[Saved data entries]
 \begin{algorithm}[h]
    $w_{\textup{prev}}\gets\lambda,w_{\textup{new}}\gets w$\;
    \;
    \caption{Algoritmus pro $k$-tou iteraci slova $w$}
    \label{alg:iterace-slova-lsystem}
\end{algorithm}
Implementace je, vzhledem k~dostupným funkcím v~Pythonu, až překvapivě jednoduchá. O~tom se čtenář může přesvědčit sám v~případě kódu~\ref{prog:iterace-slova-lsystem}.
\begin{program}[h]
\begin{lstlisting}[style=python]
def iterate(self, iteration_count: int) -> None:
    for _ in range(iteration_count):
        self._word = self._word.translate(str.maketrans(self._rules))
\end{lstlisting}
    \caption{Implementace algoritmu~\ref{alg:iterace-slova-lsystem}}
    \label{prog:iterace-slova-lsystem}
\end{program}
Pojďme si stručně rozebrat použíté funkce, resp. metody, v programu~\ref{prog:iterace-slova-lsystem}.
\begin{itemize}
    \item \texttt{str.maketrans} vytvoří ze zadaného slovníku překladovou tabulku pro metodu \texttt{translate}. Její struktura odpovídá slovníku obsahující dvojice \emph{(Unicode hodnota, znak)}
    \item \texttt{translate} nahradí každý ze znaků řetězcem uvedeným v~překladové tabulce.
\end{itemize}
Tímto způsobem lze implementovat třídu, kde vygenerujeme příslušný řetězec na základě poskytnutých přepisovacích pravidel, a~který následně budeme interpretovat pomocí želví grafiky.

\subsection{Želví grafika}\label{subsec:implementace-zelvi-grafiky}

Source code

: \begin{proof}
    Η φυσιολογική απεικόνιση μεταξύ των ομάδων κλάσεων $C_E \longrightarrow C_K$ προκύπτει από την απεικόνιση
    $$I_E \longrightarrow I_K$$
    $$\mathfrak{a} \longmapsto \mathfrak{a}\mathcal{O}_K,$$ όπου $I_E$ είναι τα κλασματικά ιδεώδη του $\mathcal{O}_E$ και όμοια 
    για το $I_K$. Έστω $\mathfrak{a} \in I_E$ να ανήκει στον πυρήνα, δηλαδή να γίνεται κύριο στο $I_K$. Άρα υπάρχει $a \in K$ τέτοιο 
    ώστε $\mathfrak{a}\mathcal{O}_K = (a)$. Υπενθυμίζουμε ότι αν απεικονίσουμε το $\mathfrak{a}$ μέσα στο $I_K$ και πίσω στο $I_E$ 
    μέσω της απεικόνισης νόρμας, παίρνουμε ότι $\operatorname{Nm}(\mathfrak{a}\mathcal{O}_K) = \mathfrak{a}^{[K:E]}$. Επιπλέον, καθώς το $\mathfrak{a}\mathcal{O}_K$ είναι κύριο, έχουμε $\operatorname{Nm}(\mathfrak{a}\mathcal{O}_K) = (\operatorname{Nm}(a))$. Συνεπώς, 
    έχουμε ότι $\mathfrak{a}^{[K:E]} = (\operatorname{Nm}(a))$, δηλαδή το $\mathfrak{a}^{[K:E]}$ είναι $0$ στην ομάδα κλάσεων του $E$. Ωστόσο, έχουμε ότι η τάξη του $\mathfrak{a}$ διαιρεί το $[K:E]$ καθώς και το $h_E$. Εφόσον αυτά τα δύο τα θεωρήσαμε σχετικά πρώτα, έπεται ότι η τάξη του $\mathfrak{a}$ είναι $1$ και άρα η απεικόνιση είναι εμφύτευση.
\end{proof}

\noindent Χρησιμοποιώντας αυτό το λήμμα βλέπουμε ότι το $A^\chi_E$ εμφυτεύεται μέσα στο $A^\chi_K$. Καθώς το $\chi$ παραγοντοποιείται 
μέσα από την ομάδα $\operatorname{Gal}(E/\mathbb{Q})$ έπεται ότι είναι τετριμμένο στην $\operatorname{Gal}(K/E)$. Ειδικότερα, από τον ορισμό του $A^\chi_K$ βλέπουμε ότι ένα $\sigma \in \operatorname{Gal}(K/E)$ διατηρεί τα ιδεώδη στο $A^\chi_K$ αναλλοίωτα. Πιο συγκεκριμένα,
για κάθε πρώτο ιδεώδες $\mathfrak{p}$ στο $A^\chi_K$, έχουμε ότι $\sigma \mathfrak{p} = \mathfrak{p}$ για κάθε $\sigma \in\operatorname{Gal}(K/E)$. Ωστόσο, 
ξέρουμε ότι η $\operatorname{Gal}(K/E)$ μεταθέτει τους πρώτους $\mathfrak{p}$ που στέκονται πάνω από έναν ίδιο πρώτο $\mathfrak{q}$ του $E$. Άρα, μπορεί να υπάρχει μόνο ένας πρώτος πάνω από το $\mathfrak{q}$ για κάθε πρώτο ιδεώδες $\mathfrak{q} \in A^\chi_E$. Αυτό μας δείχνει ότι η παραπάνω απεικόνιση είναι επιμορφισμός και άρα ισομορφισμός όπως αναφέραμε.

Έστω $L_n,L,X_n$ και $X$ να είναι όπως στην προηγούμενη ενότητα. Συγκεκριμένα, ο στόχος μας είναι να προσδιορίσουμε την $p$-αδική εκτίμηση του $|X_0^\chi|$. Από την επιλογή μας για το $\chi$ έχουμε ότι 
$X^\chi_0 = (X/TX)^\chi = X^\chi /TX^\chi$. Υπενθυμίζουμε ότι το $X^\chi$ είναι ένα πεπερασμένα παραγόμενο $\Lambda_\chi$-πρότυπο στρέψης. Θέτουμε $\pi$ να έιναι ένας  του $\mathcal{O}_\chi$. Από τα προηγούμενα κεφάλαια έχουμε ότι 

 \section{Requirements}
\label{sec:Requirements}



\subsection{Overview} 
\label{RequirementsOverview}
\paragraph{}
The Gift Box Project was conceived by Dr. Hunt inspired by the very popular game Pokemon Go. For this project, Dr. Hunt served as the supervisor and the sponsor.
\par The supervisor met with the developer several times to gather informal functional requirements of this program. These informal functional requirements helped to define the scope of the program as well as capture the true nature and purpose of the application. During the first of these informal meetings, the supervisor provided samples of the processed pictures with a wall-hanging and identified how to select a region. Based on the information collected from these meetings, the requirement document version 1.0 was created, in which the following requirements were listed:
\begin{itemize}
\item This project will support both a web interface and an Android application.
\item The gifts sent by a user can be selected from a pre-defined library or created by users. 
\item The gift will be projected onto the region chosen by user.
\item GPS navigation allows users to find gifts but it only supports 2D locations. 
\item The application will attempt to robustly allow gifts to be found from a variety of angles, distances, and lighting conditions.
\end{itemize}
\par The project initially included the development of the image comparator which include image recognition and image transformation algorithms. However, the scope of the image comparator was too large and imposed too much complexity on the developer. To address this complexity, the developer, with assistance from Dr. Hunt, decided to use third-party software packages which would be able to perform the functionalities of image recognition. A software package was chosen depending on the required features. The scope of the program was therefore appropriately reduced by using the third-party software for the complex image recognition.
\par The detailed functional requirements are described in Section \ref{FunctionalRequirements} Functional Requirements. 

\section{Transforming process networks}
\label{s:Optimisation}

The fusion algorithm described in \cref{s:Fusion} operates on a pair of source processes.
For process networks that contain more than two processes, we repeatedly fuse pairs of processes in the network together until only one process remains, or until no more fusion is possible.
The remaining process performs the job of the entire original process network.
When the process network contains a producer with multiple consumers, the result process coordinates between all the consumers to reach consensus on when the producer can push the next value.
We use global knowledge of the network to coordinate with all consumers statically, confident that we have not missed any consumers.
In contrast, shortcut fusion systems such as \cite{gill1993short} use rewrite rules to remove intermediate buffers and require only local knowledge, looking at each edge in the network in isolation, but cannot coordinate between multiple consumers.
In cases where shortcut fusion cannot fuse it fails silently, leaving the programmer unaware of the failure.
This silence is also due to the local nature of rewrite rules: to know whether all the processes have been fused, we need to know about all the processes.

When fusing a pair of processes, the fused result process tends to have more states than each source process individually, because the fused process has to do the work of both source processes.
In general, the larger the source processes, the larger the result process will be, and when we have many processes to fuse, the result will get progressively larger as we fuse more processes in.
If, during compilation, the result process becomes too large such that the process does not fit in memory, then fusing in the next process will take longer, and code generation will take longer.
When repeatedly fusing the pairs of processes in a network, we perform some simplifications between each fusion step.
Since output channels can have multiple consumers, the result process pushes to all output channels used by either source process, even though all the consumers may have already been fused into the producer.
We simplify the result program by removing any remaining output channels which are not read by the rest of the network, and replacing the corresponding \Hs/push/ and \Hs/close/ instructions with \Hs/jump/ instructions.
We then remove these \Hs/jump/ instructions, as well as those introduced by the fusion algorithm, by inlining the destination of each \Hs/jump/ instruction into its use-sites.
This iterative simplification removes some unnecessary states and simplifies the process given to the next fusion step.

» **EXERCISE BRIEF**: Each line carrying the string "βλέπουμε" should be copied out from the entries.

» **TASK RESPONSE**:
\noindent Χρησιμοποιώντας αυτό το λήμμα βλέπουμε ότι το $A^\chi_E$ εμφυτεύεται μέσα στο $A^\chi_K$. Καθώς το $\chi$ παραγοντοποιείται 
μέσα από την ομάδα $\operatorname{Gal}(E/\mathbb{Q})$ έπεται ότι είναι τετριμμένο στην $\operatorname{Gal}(K/E)$. Ειδικότερα, από τον ορισμό του $A^\chi_K$ βλέπουμε ότι ένα $\sigma \in \operatorname{Gal}(K/E)$ διατηρεί τα ιδεώδη στο $A^\chi_K$ αναλλοίωτα. Πιο συγκεκριμένα,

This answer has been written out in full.